When you are starting with Software Engineering right now, there is really a lot of material already available online, from videos, books, tutorials to online classes. Most of this material is either structured to teach you how a certain concept works or how a specific technology works. When you're starting your first job, you think you'll start on a green-field new project, choose the tech stack and go to town.
But then you join a company and they already have some legacy application, nobody knows how it really works but it supports 80% of the business.
And so:
Any change to an existing application is a migration.
My guesstimate is that 80% of the time of a software engineer that is not spent in meetings is spent on shepherding some long-running migration. So it makes sense to think about how to get better at migrations as a means of getting better as a software engineer.
What is a migration
A migration is the process of applying a change on a system.
Lets unpack this, process implies this is going to take a while, applying means that you have to do it, a change signifies that the new system is different from the old one and the system can really be anything from company processes, through organization to software.
Some examples:
Introducing an RFC process at the company is a migration that consists of preparing the process definitions and ceremonies, getting initial approvals from management, presenting it to everyone and finally following up and making sure its adhered to.
Replacing a legacy service with a service written in Rust while maintaining the API compatibility can look something like writing the new service, deploying it with a dark traffic split, checking all is working and finally switching the client traffic to the new service.
Migrating a data warehouse means first rewriting all your SQL in a format that is compatible with both warehouses, bringing the new warehouse online, checking all the data and calculations and finally switching all the users to the new warehouse.
Why everything is a migration
Even the most mundane tasks, like updating a README on a repo are migrations.
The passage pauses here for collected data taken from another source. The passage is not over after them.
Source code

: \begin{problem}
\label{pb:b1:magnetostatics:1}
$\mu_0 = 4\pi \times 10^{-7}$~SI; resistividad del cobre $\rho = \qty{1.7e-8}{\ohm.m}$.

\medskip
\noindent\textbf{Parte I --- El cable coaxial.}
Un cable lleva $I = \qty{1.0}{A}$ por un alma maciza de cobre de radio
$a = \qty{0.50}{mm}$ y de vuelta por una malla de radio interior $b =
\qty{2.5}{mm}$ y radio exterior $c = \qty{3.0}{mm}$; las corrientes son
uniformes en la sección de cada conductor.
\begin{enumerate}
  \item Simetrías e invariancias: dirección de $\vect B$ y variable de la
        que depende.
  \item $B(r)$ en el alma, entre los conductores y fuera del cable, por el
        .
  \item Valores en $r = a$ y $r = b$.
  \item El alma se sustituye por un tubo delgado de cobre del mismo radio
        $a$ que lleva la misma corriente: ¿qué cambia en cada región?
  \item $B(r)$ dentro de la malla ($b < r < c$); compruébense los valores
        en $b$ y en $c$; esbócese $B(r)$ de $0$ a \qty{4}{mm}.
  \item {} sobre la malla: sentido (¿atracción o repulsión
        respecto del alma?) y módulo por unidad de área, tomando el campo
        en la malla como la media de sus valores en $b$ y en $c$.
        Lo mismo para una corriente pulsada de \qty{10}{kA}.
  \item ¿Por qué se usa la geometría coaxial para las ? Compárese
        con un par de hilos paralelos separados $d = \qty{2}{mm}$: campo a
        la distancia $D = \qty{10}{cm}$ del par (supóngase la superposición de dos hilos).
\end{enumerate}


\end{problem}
The PR merge triggers CI/CD and Kubernetes will perform a rolling update of the service. This is a migration that's already been automated, so you don't experience it directly, but its still good to know what happens when there is a failure in these processes.
A migration consists of 3 steps:
- Pre-refactoring
- Change
- Post-refactoring
First you have to prepare the old system for the change. Most commonly this is some kind of clean up that is necessary to make the change atomic later. It can literally be a refactoring, but it can mean bringing up a whole new service, or setting up a new warehouse.
Then you can finally do the switch. The deployment or switch the load balancer or present the RFC process.
After the change, if everything went well, you likely still need to clean up. Maybe you had to introduce some constructs to make the migration easy or now that you're on the new system, some old ways can be replaced with new ones.
What makes migrations hard
Often there is an easy "migration" when system uptime is not required. For example when you develop locally and you mess up your database, you can just nuke it and start from the beginning. Not a problem because nobody else depended on that database to be available.
In production however, the most common source of complications is the requirement to keep the system running without downtime.
This usually means that migrations are done by bringing the changed system online and then atomically, reversibly switching to it.
How to get better at migrating
The most important thing to keep in mind is that things can and often do go wrong during a migration. What differentiates good migrations from bad migrations is how easy it is to get back to a working system when something went wrong.
So to get better at migrations, these are the things to think about:
- Get better at finding what can go wrong (make sure you have your known unknowns covered)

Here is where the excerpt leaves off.